How many new year’s commitments have we made in our lives, and how many of those were actually fulfilled? How many of us started an exercise routine only to leave it after a few days? How many times have we started eating healthy only to abandon it for unhealthy food?

What is so hard about these good habits that we are never able to stick with them even after being fully aware of their benefits and what kind of positive effect they can have on our lives and careers?

To start a new habit, we need more than motivation—a system that can help us build new habits easily if we just follow the steps of that system. Motivation can be different for different people; our schedules are different, and our personalities are different; therefore, the system also needs to be tailored to our individual needs.

We are going to introduce the S.A.V.E. Framework to start a new habit, which states that

  1. Habits should be satisfying.
  2. There should be accountability.
  3. Habits should be visible.
  4. It should be easy to start.

This framework makes starting new habits very easy if these four principles are followed.

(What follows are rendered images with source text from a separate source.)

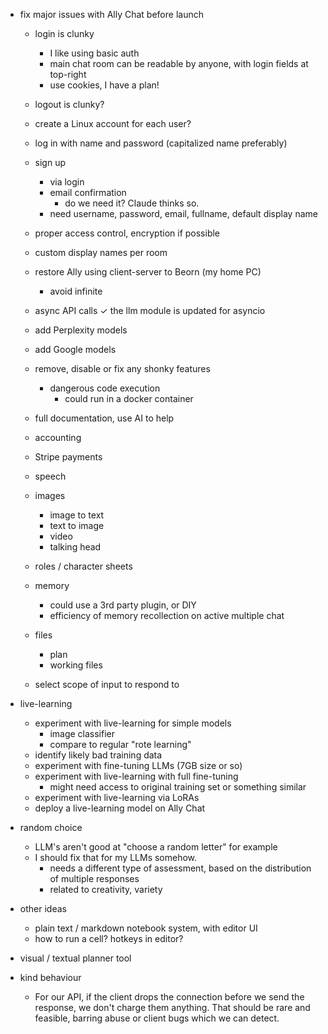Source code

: - fix major issues with Ally Chat before launch
	- login is clunky
		- I like using basic auth
		- main chat room can be readable by anyone, with login fields at top-right
		- use cookies, I have a plan!
	- logout is clunky?
	- create a Linux account for each user?
	- log in with name and password (capitalized name preferably)

	- sign up
		- via login
		- email confirmation
			- do we need it?  Claude thinks so.
		- need username, password, email, fullname, default display name

	- proper access control, encryption if possible

	- custom display names per room


	- restore Ally using client-server to Beorn (my home PC)
		- avoid infinite
	- async API calls
		✓ the llm module is updated for asyncio
	- add Perplexity models
	- add Google models

	- remove, disable or fix any shonky features
		- dangerous code execution
			- could run in a docker container

	- full documentation, use AI to help

	- accounting
	- Stripe payments


	- speech
	- images
		- image to text
		- text to image
		- video
		- talking head

	- roles / character sheets
	- memory
		- could use a 3rd party plugin, or DIY
		- efficiency of memory recollection on active multiple chat
	- files
		- plan
		- working files

	- select scope of input to respond to


- live-learning
	- experiment with live-learning for simple models
		- image classifier
		- compare to regular "rote learning"
	- identify likely bad training data
	- experiment with fine-tuning LLMs (7GB size or so)
	- experiment with live-learning with full fine-tuning
		- might need access to original training set or something similar
	- experiment with live-learning via LoRAs
	- deploy a live-learning model on Ally Chat


- random choice
    - LLM's aren't good at "choose a random letter" for example
    - I should fix that for my LLMs somehow.
        - needs a different type of assessment, based on the distribution of multiple responses
        - related to creativity, variety


- other ideas
	- plain text / markdown notebook system, with editor UI
	- how to run a cell?  hotkeys in editor?


- visual / textual planner tool


- kind behaviour
	- For our API, if the client drops the connection before we send the response, we don't charge them anything. That should be rare and feasible, barring abuse or client bugs which we can detect.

To test our framework, we are going to use it to start two new habits as an experiment. These habits are very hard to start and sustain for most of us. If this framework can help us with these two habits, it can help us with any other habit as well. These habits are

  1. Start doing exercise daily to be physically fit.
  2. Start writing daily to publish a book.

You are free to choose any other habit with which you want to start testing this framework. You can also tweak some parts of this framework to suit your individual needs and unique personality.

S: Make it satisfying.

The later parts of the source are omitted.